◆ **What needs to be done**: Among these entries, how many lines contain "section"? Say the number and nothing else.

◆ **Exercise material**:
———
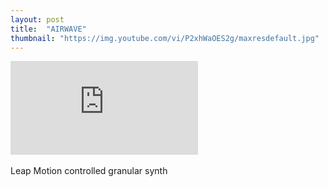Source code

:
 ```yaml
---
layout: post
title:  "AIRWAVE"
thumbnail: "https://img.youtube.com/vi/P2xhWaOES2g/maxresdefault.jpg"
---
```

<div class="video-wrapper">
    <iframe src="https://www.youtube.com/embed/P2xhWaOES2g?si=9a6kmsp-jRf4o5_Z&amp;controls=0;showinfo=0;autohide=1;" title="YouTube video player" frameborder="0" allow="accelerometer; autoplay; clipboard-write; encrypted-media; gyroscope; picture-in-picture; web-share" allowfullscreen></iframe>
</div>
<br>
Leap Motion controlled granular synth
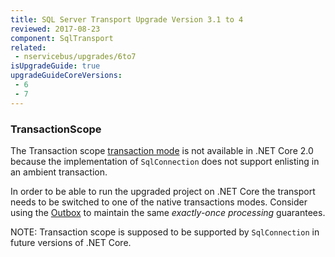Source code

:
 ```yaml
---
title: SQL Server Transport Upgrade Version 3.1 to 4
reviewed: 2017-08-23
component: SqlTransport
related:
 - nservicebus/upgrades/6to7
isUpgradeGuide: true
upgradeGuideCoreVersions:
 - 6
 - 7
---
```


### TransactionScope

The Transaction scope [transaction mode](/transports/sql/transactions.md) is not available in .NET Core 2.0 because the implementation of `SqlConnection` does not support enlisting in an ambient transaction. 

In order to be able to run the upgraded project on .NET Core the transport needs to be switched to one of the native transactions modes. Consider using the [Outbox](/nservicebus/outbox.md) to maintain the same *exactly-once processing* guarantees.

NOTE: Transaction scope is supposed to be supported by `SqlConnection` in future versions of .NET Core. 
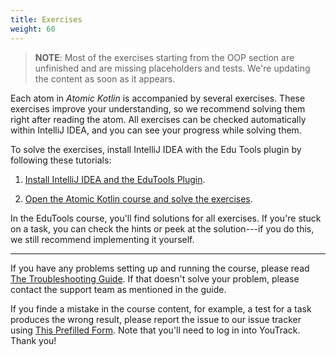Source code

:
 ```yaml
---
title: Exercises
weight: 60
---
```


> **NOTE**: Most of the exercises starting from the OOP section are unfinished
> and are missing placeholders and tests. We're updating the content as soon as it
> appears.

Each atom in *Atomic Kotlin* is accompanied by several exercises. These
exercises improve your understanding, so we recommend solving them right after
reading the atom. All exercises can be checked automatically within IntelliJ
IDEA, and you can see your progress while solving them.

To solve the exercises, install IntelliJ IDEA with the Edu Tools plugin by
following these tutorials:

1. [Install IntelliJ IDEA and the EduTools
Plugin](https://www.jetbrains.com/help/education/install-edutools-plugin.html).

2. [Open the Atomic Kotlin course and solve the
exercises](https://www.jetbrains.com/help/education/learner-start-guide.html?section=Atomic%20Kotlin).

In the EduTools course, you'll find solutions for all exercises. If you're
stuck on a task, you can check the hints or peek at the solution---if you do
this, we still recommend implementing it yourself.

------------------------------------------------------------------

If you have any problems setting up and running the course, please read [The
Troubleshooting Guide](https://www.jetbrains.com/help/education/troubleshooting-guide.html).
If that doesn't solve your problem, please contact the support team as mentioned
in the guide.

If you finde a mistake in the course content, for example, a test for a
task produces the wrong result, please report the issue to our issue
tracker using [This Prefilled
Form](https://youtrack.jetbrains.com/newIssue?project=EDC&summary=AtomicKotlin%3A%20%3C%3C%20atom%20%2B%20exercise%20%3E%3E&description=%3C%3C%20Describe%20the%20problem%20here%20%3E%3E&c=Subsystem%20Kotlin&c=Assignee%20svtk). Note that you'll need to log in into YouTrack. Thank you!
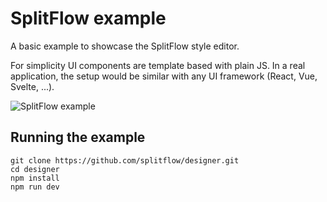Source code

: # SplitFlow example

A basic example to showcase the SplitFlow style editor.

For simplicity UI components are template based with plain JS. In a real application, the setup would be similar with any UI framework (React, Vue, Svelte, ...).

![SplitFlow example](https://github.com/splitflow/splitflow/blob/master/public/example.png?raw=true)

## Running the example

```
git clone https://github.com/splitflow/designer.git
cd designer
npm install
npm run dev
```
———
◆ **Result**: 2